(Stored data entries)

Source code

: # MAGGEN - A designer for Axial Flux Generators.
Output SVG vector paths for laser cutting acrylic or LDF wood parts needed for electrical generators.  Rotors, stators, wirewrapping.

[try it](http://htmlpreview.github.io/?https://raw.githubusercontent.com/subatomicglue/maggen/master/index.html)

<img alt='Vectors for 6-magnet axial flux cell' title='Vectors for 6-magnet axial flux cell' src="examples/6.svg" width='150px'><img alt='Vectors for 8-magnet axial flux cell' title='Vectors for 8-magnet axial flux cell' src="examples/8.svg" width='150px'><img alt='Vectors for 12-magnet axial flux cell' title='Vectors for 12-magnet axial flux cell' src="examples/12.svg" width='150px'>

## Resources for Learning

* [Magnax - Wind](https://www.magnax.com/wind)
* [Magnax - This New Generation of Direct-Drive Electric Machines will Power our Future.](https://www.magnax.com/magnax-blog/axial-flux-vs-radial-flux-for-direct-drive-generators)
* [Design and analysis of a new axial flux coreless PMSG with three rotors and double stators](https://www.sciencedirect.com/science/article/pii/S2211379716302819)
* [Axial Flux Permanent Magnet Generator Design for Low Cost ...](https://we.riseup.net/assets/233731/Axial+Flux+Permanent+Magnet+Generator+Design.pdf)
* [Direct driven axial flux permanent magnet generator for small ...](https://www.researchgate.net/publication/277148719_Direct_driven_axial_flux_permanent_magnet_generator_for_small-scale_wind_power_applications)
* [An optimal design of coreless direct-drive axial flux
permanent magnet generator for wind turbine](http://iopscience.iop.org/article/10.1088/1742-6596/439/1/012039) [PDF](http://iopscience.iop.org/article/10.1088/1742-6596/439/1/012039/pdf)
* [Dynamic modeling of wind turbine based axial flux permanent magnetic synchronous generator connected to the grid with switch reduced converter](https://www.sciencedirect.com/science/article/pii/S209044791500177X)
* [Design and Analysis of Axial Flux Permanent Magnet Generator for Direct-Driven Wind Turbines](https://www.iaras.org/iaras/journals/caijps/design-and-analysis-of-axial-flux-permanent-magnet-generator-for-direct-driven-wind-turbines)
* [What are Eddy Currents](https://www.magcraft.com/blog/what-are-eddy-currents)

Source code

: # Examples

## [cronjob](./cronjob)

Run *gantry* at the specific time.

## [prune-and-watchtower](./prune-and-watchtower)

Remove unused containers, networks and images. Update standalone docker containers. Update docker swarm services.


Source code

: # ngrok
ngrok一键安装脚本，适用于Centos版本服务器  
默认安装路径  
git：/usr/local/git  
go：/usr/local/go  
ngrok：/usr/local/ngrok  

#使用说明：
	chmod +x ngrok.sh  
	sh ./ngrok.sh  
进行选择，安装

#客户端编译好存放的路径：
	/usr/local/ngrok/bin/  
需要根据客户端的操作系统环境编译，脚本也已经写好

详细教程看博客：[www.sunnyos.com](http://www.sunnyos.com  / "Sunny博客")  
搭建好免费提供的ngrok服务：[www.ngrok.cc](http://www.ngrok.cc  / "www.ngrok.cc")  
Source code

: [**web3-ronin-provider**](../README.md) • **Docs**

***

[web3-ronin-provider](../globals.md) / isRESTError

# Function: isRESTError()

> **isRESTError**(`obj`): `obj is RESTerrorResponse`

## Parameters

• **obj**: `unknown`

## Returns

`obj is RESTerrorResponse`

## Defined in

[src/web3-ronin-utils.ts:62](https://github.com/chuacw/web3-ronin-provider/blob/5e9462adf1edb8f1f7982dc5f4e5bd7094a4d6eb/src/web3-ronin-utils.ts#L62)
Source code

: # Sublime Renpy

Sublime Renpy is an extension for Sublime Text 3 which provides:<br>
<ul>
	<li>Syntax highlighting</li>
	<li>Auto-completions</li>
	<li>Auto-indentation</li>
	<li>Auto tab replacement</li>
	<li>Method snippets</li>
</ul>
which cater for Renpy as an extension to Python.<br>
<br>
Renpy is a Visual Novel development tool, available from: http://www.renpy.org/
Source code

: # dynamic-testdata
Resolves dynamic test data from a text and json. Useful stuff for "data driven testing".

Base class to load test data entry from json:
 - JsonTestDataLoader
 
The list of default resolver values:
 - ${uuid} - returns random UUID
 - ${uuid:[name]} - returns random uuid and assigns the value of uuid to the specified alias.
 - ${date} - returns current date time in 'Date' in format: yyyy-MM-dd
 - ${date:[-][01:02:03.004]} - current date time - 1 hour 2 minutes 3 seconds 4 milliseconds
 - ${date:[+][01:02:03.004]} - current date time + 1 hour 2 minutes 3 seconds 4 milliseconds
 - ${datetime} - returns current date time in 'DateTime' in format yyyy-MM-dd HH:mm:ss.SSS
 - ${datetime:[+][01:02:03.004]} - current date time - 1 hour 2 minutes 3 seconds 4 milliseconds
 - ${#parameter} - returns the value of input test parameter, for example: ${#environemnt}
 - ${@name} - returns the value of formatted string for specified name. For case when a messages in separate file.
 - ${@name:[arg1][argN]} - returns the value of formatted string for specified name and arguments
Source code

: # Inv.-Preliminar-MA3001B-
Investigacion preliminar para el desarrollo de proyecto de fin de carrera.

Task to complete: Can you quote exactly the lines from the one containing "The list of" through the last line of the records above, and nothing else?

Response to this task:
The list of default resolver values:
 - ${uuid} - returns random UUID
 - ${uuid:[name]} - returns random uuid and assigns the value of uuid to the specified alias.
 - ${date} - returns current date time in 'Date' in format: yyyy-MM-dd
 - ${date:[-][01:02:03.004]} - current date time - 1 hour 2 minutes 3 seconds 4 milliseconds
 - ${date:[+][01:02:03.004]} - current date time + 1 hour 2 minutes 3 seconds 4 milliseconds
 - ${datetime} - returns current date time in 'DateTime' in format yyyy-MM-dd HH:mm:ss.SSS
 - ${datetime:[+][01:02:03.004]} - current date time - 1 hour 2 minutes 3 seconds 4 milliseconds
 - ${#parameter} - returns the value of input test parameter, for example: ${#environemnt}
 - ${@name} - returns the value of formatted string for specified name. For case when a messages in separate file.
 - ${@name:[arg1][argN]} - returns the value of formatted string for specified name and arguments
Source code

: # Inv.-Preliminar-MA3001B-
Investigacion preliminar para el desarrollo de proyecto de fin de carrera.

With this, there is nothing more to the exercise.